Parallel linear algebra for multicore system

Patrik picture Patrik · Apr 5, 2012 · Viewed 9.3k times · Source

I'm developing a program that needs to do heavy linear algebra calculations.

Now I'm using LAPACK/BLAS routines, but I need to exploit my machine (24 core Xeon X5690).

I've found projects like pblas and scalapack, but they all seem to focus on distributed computing and on using MPI.

I have no cluster available, all computations will be done on a single server and using MPI looks like an overkill.

Does anyone have any suggestion on this?

Answer

Jonathan Dursi picture Jonathan Dursi · Apr 5, 2012

As mentioned by @larsmans (with, say, MKL), you still use LAPACK + BLAS interfaces, but you just find a tuned, multithreaded version for your platform. MKL is great, but expensive. Other, open-source, options include:

  • OpenBLAS / GotoBLAS, the Nehalem support should work ok but no tuned support yet for westmere. Does multithreading very well.
  • Atlas : automatically tunes to your architecture at installation time. probably slower for "typical" matricies (eg, square SGEMM) but can be faster for odd cases, and for westmere may even beat out OpenBLAS/GotoBLAS, haven't tested this myself. Mostly optimized for serial case, but does include parallel multithreading routines.
  • Plasma - LAPACK implementation designed specificially for multicore.
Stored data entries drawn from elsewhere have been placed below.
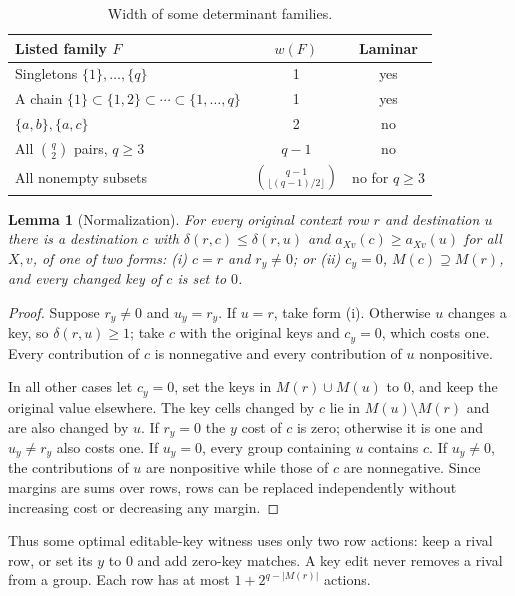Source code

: \documentclass[11pt]{article}
\newtheorem{lemma}{Lemma}
\theoremstyle{remark}
\begin{document}
\begin{table}[H]
\centering
\begin{tabular}{lcc}
\toprule
Listed family $F$ & $w(F)$ & Laminar\\
\midrule
Singletons $\{1\},\ldots,\{q\}$ & 1 & yes\\
A chain $\{1\}\subset\{1,2\}\subset\cdots\subset\{1,\ldots,q\}$ & 1 & yes\\
$\{a,b\},\{a,c\}$ & 2 & no\\
All $\binom{q}{2}$ pairs, $q\ge3$ & $q-1$ & no\\
All nonempty subsets & $\binom{q-1}{\lfloor (q-1)/2\rfloor}$ & no for $q\ge3$\\
\bottomrule
\end{tabular}
\caption{Width of some determinant families.}\label{tab:widths}
\end{table}

\begin{lemma}[Normalization]\label{lem:norm}
For every original context row $r$ and destination $u$ there is a destination
$c$ with $\delta(r,c)\le \delta(r,u)$ and $a_{Xv}(c)\ge a_{Xv}(u)$ for all $X,v$, of
one of two forms: (i) $c=r$ and $r_y\ne0$; or (ii) $c_y=0$,
$M(c)\supseteq M(r)$, and every changed key of $c$ is set to $0$.
\end{lemma}
\begin{proof}
Suppose $r_y\ne0$ and $u_y=r_y$. If $u=r$, take form (i). Otherwise $u$
changes a key, so $\delta(r,u)\ge1$; take $c$ with the original keys and $c_y=0$,
which costs one. Every contribution of $c$ is nonnegative and every
contribution of $u$ nonpositive.

In all other cases let $c_y=0$, set the keys in $M(r)\cup M(u)$ to $0$, and
keep the original value elsewhere. The key cells changed by $c$ lie in
$M(u)\setminus M(r)$ and are also changed by $u$. If $r_y=0$ the $y$ cost of
$c$ is zero; otherwise it is one and $u_y\ne r_y$ also costs one. If $u_y=0$,
every group containing $u$ contains $c$. If $u_y\ne0$, the contributions of
$u$ are nonpositive while those of $c$ are nonnegative. Since margins are sums over rows, rows can be replaced
independently without increasing cost or decreasing any margin.
\end{proof}

Thus some optimal editable-key witness uses only two row actions: keep a rival
row, or set its $y$ to $0$ and add zero-key matches. A key edit never removes a
rival from a group. Each row has at most $1+2^{q-|M(r)|}$ actions.
\end{document}
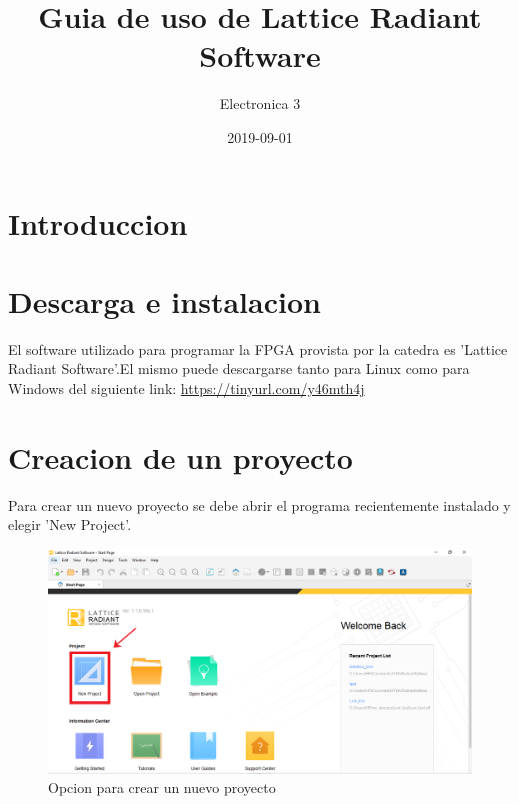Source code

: \documentclass{article}
\title{Guia de uso de Lattice Radiant Software}
\date{2019-09-01}
\author{Electronica 3}
\begin{document}
\maketitle
{}
\newpage
{}

\section{Introduccion}

\section{Descarga e instalacion}
El software utilizado para programar la FPGA provista por la catedra es 'Lattice Radiant Software'.El mismo puede descargarse tanto para Linux como para Windows del siguiente link: \url{https://tinyurl.com/y46mth4j}

\section{Creacion de un proyecto}
	Para crear un nuevo proyecto se debe abrir el programa recientemente instalado y elegir 'New Project'.
	\begin{figure}[H]
	\includegraphics[width=\textwidth]{Imagenes/NewProj.png}
	\caption{Opcion para crear un nuevo proyecto}
	\end{figure}
	
\end{document}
I'd also agree with Mark's comment; depending on what LAPACK routines you're using, the distributed memory stuff with MPI might actually be faster than the multithreaded. That's unlikely to be the case with BLAS routines, but for something more complicated (say the eigenvalue/vector routines in LAPACK) it's worth testing. While it's true that MPI function calls are an overhead, doing things in a distributed-memory mode means you don't have to worry so much about false sharing, synchronizing access to shared variables, etc.